An aghast Johor government drew first blood, starting a blacklist of these Malay business owners, while the federal government plans to draft an anti-Ali Baba law, though the idea is for the states to take the initiative. - NSTP file pic
An aghast Johor government drew first blood, starting a blacklist of these Malay business owners, while the federal government plans to draft an anti-Ali Baba law, though the idea is for the states to take the initiative. - NSTP file pic

BACK in the mid-1980s, a political joke was making the rounds.

To ease the contrasting conundrums of the three major races, the name "Baba" was weaved as the common thread.

It goes like this: for their spiritual needs, many Indians consulted Sathya Sai Baba and in the debilitating 1980s MCA power struggle, its warring Chinese leaders deferred to Tun Ghafar Baba's stoic mediation.

As the Malays needed fast and easy cash, they went with "Ali Baba".

For the undiscerning, Sathya Sai Baba was a venerated Indian spiritual guru, while Ghafar Baba, the late deputy prime minister, was then an Umno vice–president.

"Ali Baba" is the troublesome neologism of so-called Malay entrepreneurs "leasing out" their business licences and permits — secured through New Economic Policy entitlements and privileges — to non-eligible Chinese-owned companies.

Apparently, the "Ali Baba" scheming is still the rage after all these decades, but now reduced to smaller contracts for running hawker centres, convenience stores, eateries, car workshops or night market stalls as they are surrendered to foreign migrants.

An aghast Johor government drew first blood, starting a blacklist of these Malay business owners, while the federal government plans to draft an anti-Ali Baba law, though the idea is for the states to take the initiative.

The Finance Ministry underscored the seriousness of this disrepute: Malaysia loses 30 per cent of its gross domestic product to this shadow economy.

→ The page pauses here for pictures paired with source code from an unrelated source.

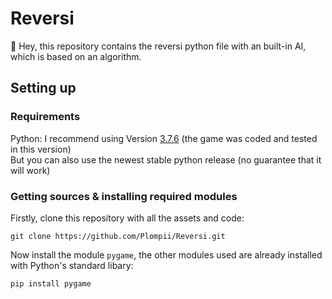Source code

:# Reversi
:wave: Hey, this repository contains the reversi python file with an built-in AI, which is based on an algorithm.
## Setting up
### Requirements
Python:
I recommend using Version [3.7.6](https://www.python.org/downloads/release/python-376/) (the game was coded and tested in this version)
<br/>
But you can also use the newest stable python release (no guarantee that it will work)


### Getting sources & installing required modules
Firstly, clone this repository with all the assets and code:
```
git clone https://github.com/Plompii/Reversi.git
```
Now install the module `pygame`, the other modules used are already installed with Python's standard libary:
```
pip install pygame
```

The measures are justified: the Ali Baba expedience exposes the rich hypocrisy of a certain segment of the Malay political-entrepreneurial class.

They were the ones who persisted loudly in their general assembly and congress, even Parliament, that Malays were so under-served in the bite of the economic cake that they deserved a bigger slice, or so big that practically all government contracts must go exclusively to them.

As these demands clanged in the mid-1990s, a former prime minister, in addressing them during his party's annual general assembly, deadpanned that yes, he could hand over all contracts to Malays.

But he cautioned of a terrible trade-off: the tribe, he guaranteed, will lose in the next general election.

Realistically, it makes no sense that upon securing a lion's share of government contracts, they are practically given away over small percentages the rent-seekers garnished with the scheming.

Besides being an insult to genuine Malay entrepreneurs deprived of such contracts because they had no political pull, the contrivance is probably why the same prime minister lamented a now famous but scorching narrative — the "lazy Malay who easily forgets".

If this was the case, then that ex-prime minister was spot on: the "Ali Baba" facade works the free contract on paper but rakes in the fast and easy money as an embarrassing sellout.

Still, it's grossly unfair to slather this reverberating narrative on all Malays, impaired by these "Ali Baba" slackers who woodenly ignore the sting of damnation as their double-dealing continues to flounder.